ART PICK OF THE MONTH (Dec. '10)


Tips for Artist's Who Want to Sell (1966-68)
(Image courtesy of The Metropolitan Museum of
Art and © John Baldessari)
   "John Baldessari: Pure Beauty" 
      Metropolitan Museum of American Art, New York 
      Through January 1, 2011

One word to describe the Met's major retrospective of the SoCal pioneer of conceptual art: "EDIT!," both in terms of the quantity and quality of the works displayed. The exhibition spans from the hugely prolific artist's earliest surviving paintings (in 1970, he burnt and destroyed the works painted between 1953 and 1966 as part of the piece titled "The Cremation Project") to his most recent works with what appears to be very little editing in-between.
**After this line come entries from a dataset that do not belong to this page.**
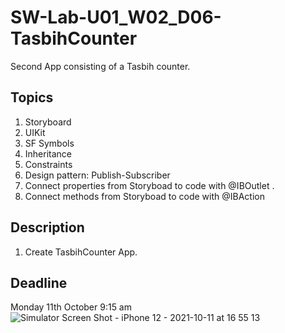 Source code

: # SW-Lab-U01_W02_D06-TasbihCounter
Second App consisting of a Tasbih counter.

## Topics
1. Storyboard
2. UIKit
3. SF Symbols
4. Inheritance
4. Constraints
5. Design pattern: Publish-Subscriber
6. Connect properties from Storyboad to code with @IBOutlet .
7. Connect methods from Storyboad to code with @IBAction

## Description
1. Create TasbihCounter App. 

## Deadline 
Monday 11th October 9:15 am
![Simulator Screen Shot - iPhone 12 - 2021-10-11 at 16 55 13](https://user-images.githubusercontent.com/91871691/136853253-a5975cb0-ff4a-43b8-99fc-cb5685206a2e.png)
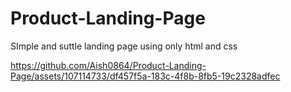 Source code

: # Product-Landing-Page

SImple and suttle landing page using only html and css



https://github.com/Aish0864/Product-Landing-Page/assets/107114733/df457f5a-183c-4f8b-8fb5-19c2328adfec


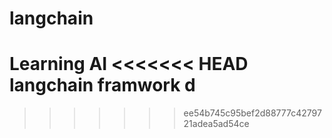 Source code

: # langchain
Learning AI 
<<<<<<< HEAD
langchain framwork
d
=======

>>>>>>> ee54b745c95bef2d88777c4279721adea5ad54ce
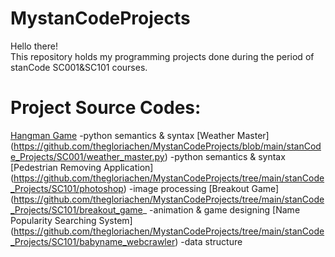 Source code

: # MystanCodeProjects
Hello there!\
This repository holds my programming projects done during the period of stanCode SC001&SC101 courses.

# Project Source Codes:
[Hangman Game](https://github.com/thegloriachen/MystanCodeProjects/blob/main/stanCode_Projects/SC001/hangman.py)
-python semantics & syntax
[Weather Master] (https://github.com/thegloriachen/MystanCodeProjects/blob/main/stanCode_Projects/SC001/weather_master.py)
-python semantics & syntax
[Pedestrian Removing Application] (https://github.com/thegloriachen/MystanCodeProjects/tree/main/stanCode_Projects/SC101/photoshop)
-image processing
[Breakout Game] (https://github.com/thegloriachen/MystanCodeProjects/tree/main/stanCode_Projects/SC101/breakout_game_
-animation & game designing
[Name Popularity Searching System] (https://github.com/thegloriachen/MystanCodeProjects/tree/main/stanCode_Projects/SC101/babyname_webcrawler)
-data structure
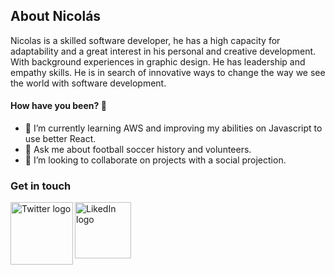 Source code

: ## About Nicolás
Nicolas is a skilled software developer, he has a high capacity for adaptability and a great interest in his personal and creative development. With background experiences in graphic design. He has leadership and empathy skills. He is in search of innovative ways to change the way we see the world with software development.

#### How have you been? 👋
- 🌱 I’m currently learning AWS and improving my abilities on Javascript to use better React.
- 💬 Ask me about football soccer history and volunteers.
- 👯 I’m looking to collaborate on projects with a social projection.
### Get in touch

<a href="https://twitter.com/EinNicolas"><img src="https://i.imgur.com/ioDEnwO.png" align="left" width="100" height="100" border="0" alt="Twitter logo"></a>
<a href="https://www.linkedin.com/in/nicolas-moran/"><img src="https://i.imgur.com/hfTlAuY.png" align="left" width="90" height="90" border="0" alt="LikedIn logo"></a>









<!--
**nickmoran06/nickmoran06** is a ✨ _special_ ✨ repository because its `README.md` (this file) appears on your GitHub profile.

Here are some ideas to get you started:

- 🔭 I’m currently working on ...
- 🌱 I’m currently learning ...
- 👯 I’m looking to collaborate on ...
- 🤔 I’m looking for help with ...
- 💬 Ask me about ...
- 📫 How to reach me: ...
- 😄 Pronouns: ...
- ⚡ Fun fact: ...
-->
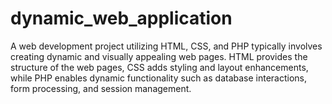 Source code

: # dynamic_web_application
A web development project utilizing HTML, CSS, and PHP typically involves creating dynamic and visually appealing web pages. HTML provides the structure of the web pages, CSS adds styling and layout enhancements, while PHP enables dynamic functionality such as database interactions, form processing, and session management.

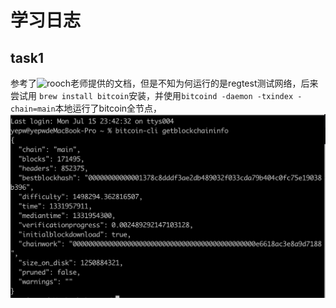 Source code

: # 学习日志

## task1
参考了![rooch](https://github.com/rooch-network/rooch/tree/main/scripts/bitcoin)老师提供的文档，但是不知为何运行的是regtest测试网络，后来尝试用
`brew install bitcoin`安装，并使用`bitcoind -daemon -txindex -chain=main`本地运行了bitcoin全节点，![fullnode](./task1/bitcoin_fullnode.jpg)  
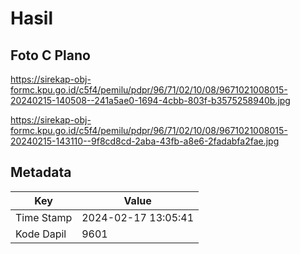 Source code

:# Hasil

## Foto C Plano

https://sirekap-obj-formc.kpu.go.id/c5f4/pemilu/pdpr/96/71/02/10/08/9671021008015-20240215-140508--241a5ae0-1694-4cbb-803f-b3575258940b.jpg

https://sirekap-obj-formc.kpu.go.id/c5f4/pemilu/pdpr/96/71/02/10/08/9671021008015-20240215-143110--9f8cd8cd-2aba-43fb-a8e6-2fadabfa2fae.jpg


## Metadata

| Key        | Value               |
| ---------- | ------------------- |
| Time Stamp | 2024-02-17 13:05:41 |
| Kode Dapil | 9601                |



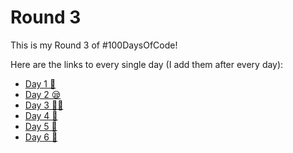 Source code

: # Round 3

This is my Round 3 of #100DaysOfCode!

Here are the links to every single day (I add them after every day):

- [Day 1 🚀](./Day%201/)
- [Day 2 😪](./Day%202/)
- [Day 3 👨‍💻](./Day%203/)
- [Day 4 🏅](./Day%204/)
- [Day 5 🌃](./Day%205/)
- [Day 6 🥋](./Day%206/)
I find excessively voluminous surveys tend to be a sensory-overload which leave you with only a faint recollection of individual works but in this case, the lack of editing is especially unfortunate since on the whole the later works are, in my opinion, not nearly as insightful or innovative as those produced in the 60s and 70s. That was the period during which the artist lived isolated from any (East coast) art scene, enabling him to create art free from judgment or rejection. In this regard, I agree with Jerry Saltz' review though I don't see 1980 as being such a clear-cut turning point in the quality of Baldessari's work. 

Highlights of the early period include the photo-text works, where the artist experiments with  textual versus visual language and a method of disclaiming authorship in a traditional sense by outsourcing the texts to local painters (either the paintings are left unsigned or the text itself attributes authorship to the local painter). The photo-texts accomplish exactly what Baldessari set out to do: that is, to make things "look simple but to raise issues, and to have more than one level of comprehension." The choice of photography as the visual language most people understand best and its juxtaposition with poignant texts appropriated from existing popular sources results in wonderfully thought-provoking works; the accompanying humour and wit -- purportedly never the artist's aim -- are an added bonus. Other texts such as the one featured in the image above touch on art maxims that go to the heart of the meaning, creation and consumption of art -- issues that are even more pertinent today with the consolidation of a globalised multi-billion dollar art market. The smaller but no less appealing pieces composed of series of miniature photographs ("Aligning Balls" (1972); "Goodbye to Boats" (1972-73); "A Movie: Directional Piece Where People are Walking" (1972-73)) are charged with a charming innocence and touching sentimentality. These "small masterpieces" beautifully depict movement (hand waves, clouds, a floating balloon, passersby walking) and the emotions bound-up in the movement (pain, anxiety, expectation, loneliness). To be sure, the simplicity of many pieces would not be so effective were it not for the corresponding titles; the two are inextricably linked and essentially continue the theme of textual versus visual language.

By the time you reach the fifth or sixth gallery (this likely roughly coincides with Saltz' "1980" defining moment), the movie stills -- always a rich source from which Baldessari appropriated images -- take center stage and the style becomes repetitive, far less conceptual and in most cases, devoid of any real meaning or emotion. The stills or photographs that are combined with splashes of color (for example, spheres of color covering the faces of the  human subjects) say little or nothing to me, granted the titles do help make the experience more worthwhile. There are a few exceptional works in the last few galleries: in "Man and Woman with Bridge" (1984), the subjects are not the man and the woman looking into each others eyes but rather the space between them, filled by a superimposed image of a wolf making its way across what looks like a log on a misty night. According to the artist, whether two people are apart because they are attracted or repulsed by each other, a magnetic field is created in the space between them and the choice of filling such space with a wolf is genius. However, I don't think I would have found the work as captivating had it not been for the accompanying notes explaining the concept behind it. Other noteworthy pieces are those reminiscent of the "small masterpieces" where color is used one again as the fluid, unifying link between a series of small photographs (in "Five Yellow Divisions: With Persons (Black and White)" (2004), a yellow line flows from image to image filling the familiar subject of the space between people).

For those who have not yet seen the exhibition, make sure to leave plenty of time or alternatively, skim through the final galleries. And be sure to pay close attention to the titles and notes -- without them the concepts are often lost and the experience is largely forgettable.